Listed entries
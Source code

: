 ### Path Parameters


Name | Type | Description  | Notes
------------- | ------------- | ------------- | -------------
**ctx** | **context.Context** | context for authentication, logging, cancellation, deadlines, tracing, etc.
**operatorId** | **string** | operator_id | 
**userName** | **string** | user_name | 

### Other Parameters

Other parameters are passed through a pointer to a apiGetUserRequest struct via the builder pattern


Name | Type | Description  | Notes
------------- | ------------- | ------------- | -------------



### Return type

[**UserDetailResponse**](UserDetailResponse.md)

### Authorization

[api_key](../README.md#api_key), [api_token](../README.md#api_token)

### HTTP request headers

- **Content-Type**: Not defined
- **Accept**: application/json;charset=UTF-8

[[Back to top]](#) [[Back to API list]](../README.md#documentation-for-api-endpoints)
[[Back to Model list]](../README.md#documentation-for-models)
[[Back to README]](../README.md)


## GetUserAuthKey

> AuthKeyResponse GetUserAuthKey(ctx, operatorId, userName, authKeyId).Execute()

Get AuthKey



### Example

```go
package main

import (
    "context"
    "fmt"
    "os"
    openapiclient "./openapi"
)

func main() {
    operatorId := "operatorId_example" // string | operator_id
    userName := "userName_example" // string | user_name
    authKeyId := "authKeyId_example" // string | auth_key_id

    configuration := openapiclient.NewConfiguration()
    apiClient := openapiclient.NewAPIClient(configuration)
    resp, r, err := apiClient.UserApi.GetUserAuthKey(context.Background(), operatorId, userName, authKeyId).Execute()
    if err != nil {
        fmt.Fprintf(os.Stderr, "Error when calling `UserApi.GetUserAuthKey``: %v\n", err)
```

==

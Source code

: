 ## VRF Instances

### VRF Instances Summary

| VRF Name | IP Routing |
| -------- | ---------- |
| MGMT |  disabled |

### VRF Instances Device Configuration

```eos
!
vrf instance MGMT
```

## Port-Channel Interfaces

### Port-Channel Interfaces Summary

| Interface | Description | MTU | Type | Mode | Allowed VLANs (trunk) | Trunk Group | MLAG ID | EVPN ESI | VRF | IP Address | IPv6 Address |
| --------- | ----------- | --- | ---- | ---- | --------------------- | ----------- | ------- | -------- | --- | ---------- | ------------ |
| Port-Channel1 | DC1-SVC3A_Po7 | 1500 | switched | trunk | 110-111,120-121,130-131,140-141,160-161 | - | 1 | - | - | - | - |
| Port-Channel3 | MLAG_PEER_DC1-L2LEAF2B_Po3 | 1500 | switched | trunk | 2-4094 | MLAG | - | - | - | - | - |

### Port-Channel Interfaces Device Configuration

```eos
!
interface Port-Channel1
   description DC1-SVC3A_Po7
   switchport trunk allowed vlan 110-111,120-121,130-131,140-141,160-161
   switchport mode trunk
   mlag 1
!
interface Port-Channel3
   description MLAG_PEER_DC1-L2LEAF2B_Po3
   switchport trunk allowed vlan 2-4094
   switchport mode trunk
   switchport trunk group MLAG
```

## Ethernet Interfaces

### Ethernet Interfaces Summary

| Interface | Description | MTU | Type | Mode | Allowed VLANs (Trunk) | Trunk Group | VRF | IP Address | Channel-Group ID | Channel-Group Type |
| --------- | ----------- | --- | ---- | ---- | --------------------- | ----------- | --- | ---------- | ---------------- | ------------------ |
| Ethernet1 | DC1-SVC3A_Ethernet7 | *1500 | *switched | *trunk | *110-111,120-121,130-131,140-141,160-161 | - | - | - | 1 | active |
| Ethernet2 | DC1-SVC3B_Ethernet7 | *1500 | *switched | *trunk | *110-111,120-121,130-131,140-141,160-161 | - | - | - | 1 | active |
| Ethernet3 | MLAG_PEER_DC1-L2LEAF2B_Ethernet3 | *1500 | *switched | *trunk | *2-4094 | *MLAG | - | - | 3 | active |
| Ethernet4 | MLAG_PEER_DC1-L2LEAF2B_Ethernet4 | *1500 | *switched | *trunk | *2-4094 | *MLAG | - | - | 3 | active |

Instructions to follow
Show every line from the entries above in which "Device" appears.

The answer
### VRF Instances Device Configuration
### Port-Channel Interfaces Device Configuration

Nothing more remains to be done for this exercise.